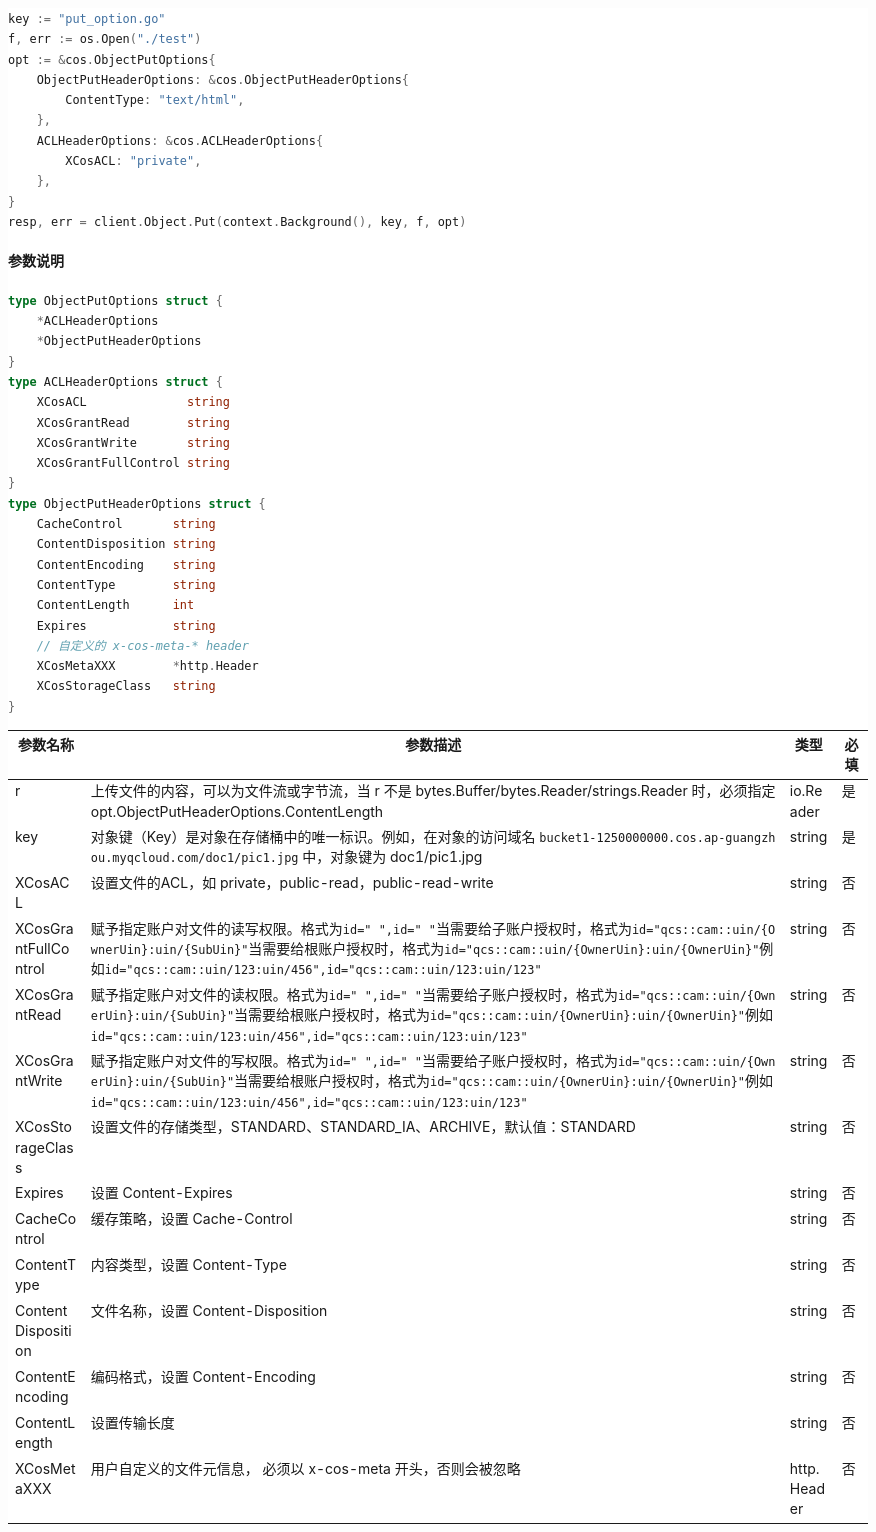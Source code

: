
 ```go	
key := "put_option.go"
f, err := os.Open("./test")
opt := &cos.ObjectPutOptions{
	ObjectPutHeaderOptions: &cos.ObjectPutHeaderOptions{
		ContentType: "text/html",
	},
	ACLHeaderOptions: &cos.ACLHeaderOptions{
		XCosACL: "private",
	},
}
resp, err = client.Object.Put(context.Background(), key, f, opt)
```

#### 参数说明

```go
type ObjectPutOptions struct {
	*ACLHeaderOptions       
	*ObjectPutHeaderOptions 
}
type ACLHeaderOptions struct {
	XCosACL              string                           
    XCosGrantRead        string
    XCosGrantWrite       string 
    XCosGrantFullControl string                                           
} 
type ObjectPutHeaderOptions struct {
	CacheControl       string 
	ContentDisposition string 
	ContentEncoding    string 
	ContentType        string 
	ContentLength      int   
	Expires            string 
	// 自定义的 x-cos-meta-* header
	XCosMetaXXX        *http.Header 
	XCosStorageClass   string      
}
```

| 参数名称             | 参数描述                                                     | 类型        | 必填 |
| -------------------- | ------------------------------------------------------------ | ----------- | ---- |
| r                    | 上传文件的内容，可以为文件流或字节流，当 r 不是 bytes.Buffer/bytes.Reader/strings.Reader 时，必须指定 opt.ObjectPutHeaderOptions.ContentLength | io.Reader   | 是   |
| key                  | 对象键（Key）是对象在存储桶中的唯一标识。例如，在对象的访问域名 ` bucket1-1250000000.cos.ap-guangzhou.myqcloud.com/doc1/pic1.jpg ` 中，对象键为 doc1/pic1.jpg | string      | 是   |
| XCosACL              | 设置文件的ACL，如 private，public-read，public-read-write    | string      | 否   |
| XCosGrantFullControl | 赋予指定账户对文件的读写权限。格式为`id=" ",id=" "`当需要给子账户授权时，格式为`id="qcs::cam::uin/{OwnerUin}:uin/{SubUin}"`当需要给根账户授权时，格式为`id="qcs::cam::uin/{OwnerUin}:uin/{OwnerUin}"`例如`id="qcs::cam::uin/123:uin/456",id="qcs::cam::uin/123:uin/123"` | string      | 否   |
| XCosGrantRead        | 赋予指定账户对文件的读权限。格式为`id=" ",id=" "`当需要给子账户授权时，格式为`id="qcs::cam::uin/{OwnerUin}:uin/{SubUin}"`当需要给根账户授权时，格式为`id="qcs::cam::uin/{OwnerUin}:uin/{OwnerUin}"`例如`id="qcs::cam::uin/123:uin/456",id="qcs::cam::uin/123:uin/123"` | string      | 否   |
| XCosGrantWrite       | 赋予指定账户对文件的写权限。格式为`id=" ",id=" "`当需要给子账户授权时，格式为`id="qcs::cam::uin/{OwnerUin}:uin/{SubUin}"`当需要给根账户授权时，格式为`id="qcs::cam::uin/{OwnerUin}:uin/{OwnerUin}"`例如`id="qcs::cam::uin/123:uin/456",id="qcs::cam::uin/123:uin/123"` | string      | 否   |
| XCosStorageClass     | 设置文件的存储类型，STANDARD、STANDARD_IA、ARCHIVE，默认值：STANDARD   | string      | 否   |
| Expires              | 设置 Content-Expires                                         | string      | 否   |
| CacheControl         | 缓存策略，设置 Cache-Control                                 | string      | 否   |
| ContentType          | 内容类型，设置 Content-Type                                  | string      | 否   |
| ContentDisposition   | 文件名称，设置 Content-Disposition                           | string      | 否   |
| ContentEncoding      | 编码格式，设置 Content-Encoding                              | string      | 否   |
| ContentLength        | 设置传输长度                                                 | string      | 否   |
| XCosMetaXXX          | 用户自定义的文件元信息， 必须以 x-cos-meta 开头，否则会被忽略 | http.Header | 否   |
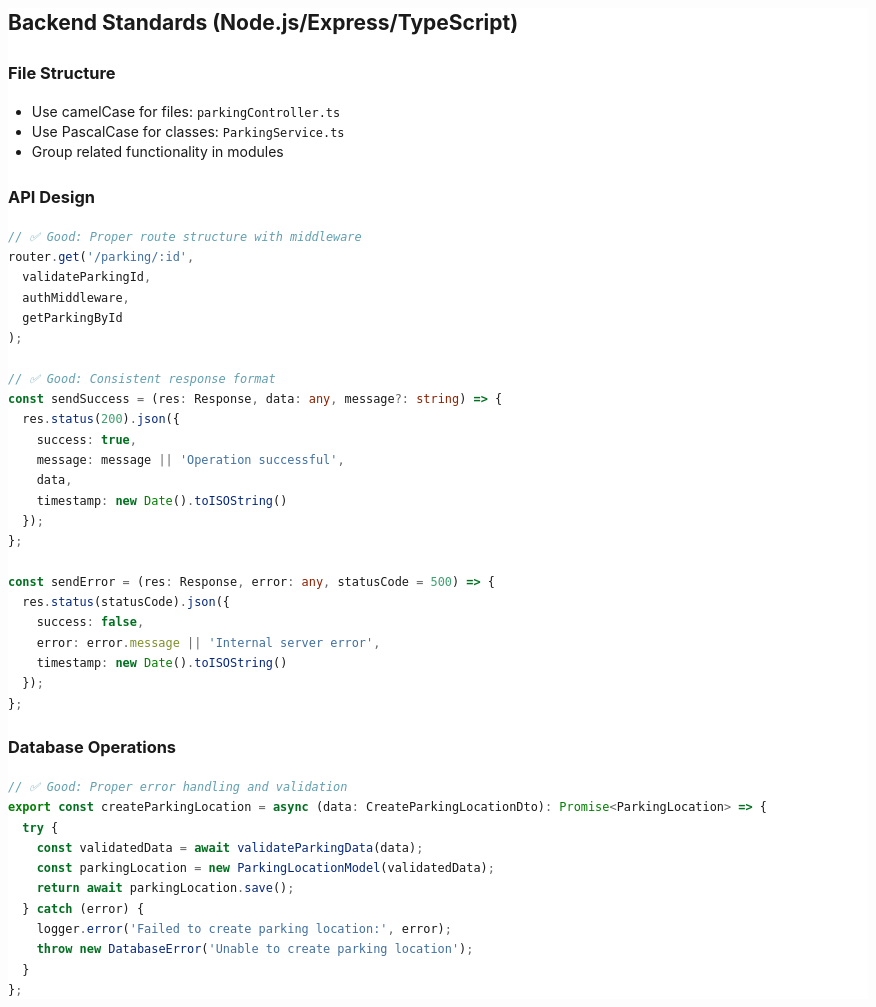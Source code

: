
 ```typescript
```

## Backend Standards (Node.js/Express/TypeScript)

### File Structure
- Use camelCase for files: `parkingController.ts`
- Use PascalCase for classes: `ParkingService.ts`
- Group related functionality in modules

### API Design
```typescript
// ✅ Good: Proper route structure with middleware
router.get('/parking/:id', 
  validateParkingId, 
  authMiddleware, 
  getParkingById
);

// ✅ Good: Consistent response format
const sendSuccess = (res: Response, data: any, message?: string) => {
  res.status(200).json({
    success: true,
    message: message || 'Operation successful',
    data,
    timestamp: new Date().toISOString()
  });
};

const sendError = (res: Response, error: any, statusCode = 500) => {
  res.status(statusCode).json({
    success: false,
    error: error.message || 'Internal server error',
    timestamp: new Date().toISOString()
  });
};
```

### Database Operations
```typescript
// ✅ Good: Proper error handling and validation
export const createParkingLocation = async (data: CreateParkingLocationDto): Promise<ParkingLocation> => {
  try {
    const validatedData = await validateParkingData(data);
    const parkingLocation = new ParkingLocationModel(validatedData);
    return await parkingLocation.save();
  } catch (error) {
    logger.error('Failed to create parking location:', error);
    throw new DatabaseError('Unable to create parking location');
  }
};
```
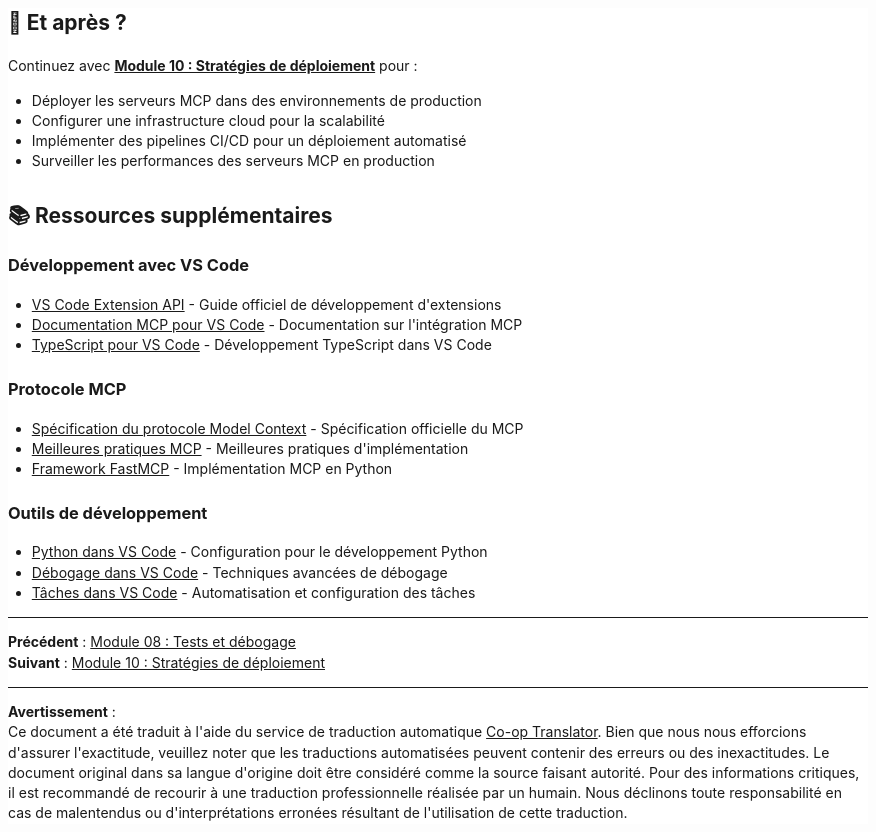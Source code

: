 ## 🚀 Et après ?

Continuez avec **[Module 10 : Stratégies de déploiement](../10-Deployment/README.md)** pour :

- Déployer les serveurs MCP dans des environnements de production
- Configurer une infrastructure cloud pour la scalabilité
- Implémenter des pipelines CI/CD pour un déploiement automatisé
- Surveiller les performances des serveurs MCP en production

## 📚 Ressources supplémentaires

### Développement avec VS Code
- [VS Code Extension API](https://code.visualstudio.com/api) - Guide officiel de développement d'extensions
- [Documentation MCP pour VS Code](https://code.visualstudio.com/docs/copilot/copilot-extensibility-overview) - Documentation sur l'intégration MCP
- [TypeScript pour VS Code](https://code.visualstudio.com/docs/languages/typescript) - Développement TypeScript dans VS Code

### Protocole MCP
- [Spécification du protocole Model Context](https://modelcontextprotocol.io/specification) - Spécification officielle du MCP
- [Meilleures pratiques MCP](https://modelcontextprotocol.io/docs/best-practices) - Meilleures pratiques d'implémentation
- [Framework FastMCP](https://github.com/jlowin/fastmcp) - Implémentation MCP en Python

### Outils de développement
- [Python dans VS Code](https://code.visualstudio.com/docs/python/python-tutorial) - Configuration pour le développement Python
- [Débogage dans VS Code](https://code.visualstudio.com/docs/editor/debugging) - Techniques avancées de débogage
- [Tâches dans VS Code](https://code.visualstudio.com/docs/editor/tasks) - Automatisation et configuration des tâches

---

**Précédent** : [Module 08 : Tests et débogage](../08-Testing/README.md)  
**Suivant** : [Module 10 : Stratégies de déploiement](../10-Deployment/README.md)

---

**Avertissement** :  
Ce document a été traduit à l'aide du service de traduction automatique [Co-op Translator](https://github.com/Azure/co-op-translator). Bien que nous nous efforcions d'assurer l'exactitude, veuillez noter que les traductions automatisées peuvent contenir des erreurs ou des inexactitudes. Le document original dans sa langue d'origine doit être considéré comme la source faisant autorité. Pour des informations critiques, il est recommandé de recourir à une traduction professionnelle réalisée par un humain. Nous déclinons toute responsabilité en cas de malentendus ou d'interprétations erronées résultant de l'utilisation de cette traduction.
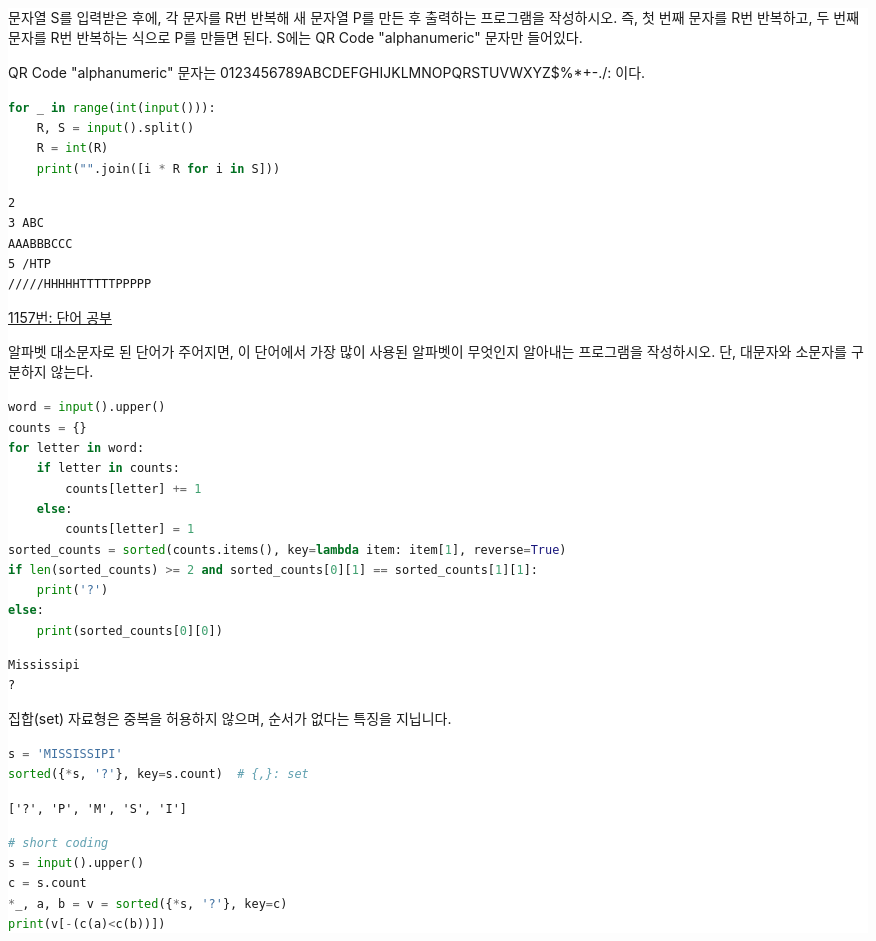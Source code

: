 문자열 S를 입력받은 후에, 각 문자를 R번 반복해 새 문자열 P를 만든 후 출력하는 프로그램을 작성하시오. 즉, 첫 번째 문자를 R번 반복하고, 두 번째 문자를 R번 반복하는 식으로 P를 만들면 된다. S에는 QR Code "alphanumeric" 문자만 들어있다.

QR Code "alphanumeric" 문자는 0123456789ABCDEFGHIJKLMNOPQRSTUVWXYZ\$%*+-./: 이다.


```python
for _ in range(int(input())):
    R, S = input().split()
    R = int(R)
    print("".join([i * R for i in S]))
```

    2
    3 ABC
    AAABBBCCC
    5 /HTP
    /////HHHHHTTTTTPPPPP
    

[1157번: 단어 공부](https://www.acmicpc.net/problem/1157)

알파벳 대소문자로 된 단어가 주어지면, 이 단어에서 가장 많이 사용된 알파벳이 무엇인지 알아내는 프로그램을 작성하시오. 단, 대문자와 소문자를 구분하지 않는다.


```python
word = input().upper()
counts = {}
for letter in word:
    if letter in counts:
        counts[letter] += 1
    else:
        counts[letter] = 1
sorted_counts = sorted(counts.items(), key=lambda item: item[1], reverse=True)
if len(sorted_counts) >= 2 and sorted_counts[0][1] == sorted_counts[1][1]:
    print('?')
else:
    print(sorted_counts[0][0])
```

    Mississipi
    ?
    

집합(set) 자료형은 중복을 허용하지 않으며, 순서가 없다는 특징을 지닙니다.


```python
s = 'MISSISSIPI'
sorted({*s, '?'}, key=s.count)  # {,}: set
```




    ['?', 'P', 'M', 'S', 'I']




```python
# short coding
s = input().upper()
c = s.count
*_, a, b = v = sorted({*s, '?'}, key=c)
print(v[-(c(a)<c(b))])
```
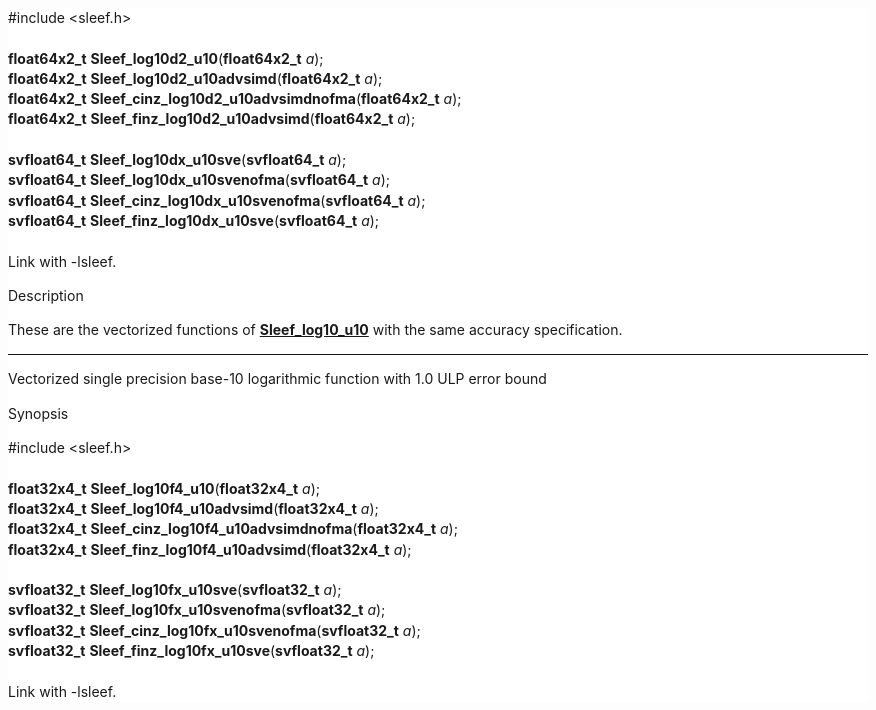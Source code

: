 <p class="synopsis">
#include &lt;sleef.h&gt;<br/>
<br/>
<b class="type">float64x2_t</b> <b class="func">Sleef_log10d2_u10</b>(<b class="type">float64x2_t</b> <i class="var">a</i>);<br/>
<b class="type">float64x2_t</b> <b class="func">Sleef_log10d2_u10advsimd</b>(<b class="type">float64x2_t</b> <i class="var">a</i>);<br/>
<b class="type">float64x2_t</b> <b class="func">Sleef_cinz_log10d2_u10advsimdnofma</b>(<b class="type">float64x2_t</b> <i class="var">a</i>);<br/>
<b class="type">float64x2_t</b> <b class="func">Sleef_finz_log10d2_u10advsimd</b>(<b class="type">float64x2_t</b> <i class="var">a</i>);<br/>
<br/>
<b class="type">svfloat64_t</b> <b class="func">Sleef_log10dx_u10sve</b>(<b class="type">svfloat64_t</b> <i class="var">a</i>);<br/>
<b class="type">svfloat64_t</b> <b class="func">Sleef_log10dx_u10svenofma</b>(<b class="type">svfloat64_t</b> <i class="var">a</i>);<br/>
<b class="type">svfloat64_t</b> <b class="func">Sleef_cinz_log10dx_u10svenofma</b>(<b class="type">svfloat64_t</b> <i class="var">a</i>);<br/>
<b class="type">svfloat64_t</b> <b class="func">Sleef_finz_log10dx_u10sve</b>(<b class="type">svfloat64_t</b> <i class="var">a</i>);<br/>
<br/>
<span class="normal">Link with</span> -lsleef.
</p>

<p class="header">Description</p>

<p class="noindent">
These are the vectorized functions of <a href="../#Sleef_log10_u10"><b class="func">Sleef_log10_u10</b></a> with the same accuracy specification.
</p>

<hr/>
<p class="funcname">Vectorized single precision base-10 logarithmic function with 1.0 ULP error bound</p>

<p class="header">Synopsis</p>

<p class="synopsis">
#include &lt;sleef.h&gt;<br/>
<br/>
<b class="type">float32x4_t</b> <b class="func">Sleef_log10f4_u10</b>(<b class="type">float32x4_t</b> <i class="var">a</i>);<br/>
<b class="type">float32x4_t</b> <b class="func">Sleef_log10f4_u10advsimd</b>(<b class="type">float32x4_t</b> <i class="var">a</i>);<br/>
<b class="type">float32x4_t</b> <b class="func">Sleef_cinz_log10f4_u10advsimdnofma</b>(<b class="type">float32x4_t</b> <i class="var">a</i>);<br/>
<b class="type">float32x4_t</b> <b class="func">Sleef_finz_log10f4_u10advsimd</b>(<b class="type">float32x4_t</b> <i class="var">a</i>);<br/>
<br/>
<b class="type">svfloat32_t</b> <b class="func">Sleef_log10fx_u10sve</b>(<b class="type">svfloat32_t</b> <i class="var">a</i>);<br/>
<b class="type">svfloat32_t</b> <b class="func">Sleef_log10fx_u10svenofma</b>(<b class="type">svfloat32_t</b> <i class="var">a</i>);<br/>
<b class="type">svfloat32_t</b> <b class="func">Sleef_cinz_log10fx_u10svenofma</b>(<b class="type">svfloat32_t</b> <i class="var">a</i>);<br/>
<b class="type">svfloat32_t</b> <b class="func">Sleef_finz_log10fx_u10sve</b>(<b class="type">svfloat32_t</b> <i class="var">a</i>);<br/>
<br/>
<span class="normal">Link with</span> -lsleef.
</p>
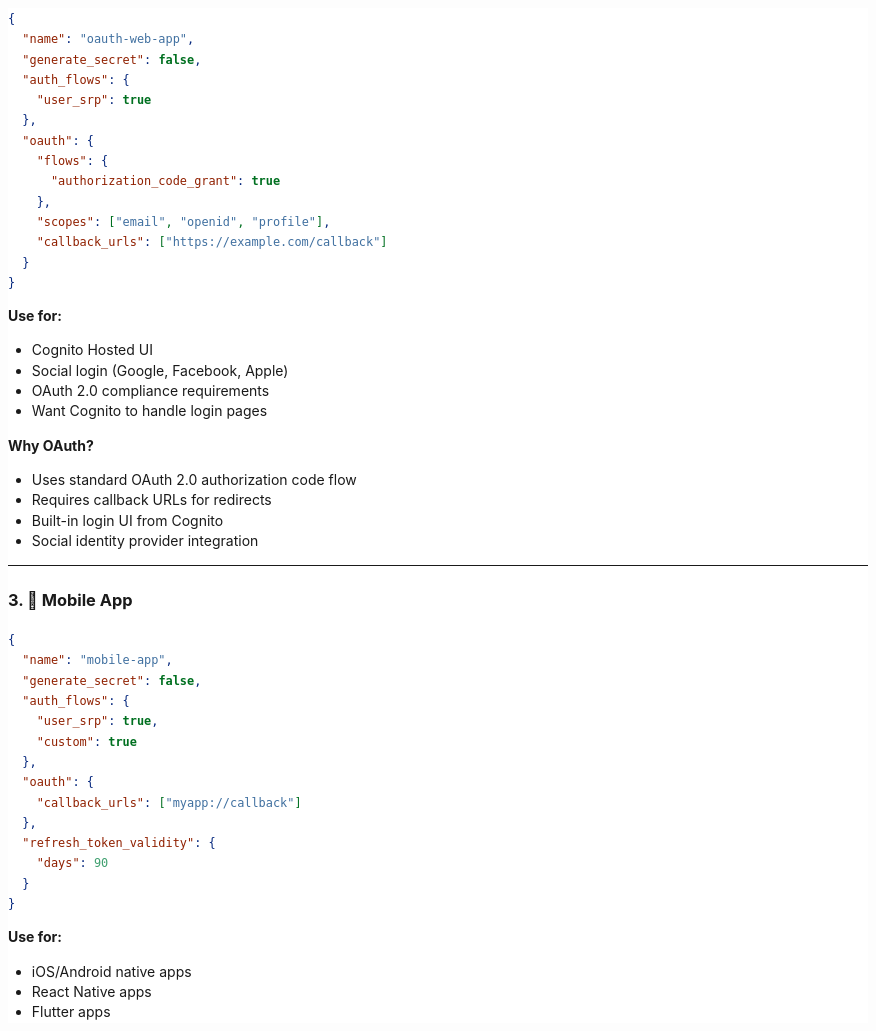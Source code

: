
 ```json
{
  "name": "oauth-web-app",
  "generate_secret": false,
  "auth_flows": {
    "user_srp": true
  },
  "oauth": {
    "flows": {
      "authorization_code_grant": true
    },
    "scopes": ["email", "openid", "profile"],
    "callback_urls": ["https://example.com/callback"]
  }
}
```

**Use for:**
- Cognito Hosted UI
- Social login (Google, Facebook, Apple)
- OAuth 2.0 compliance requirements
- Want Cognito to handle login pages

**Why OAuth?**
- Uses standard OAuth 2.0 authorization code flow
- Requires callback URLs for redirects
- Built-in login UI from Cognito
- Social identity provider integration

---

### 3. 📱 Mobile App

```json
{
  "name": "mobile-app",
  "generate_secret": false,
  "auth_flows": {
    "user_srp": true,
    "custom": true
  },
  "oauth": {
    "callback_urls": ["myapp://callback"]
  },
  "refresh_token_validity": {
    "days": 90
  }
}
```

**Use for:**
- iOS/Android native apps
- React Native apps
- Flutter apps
===============
• EXERCISE PROMPT
What lines in the material above contain the word "Social"? Copy them out.

• PROBLEM SOLUTION
- Social login (Google, Facebook, Apple)
- Social identity provider integration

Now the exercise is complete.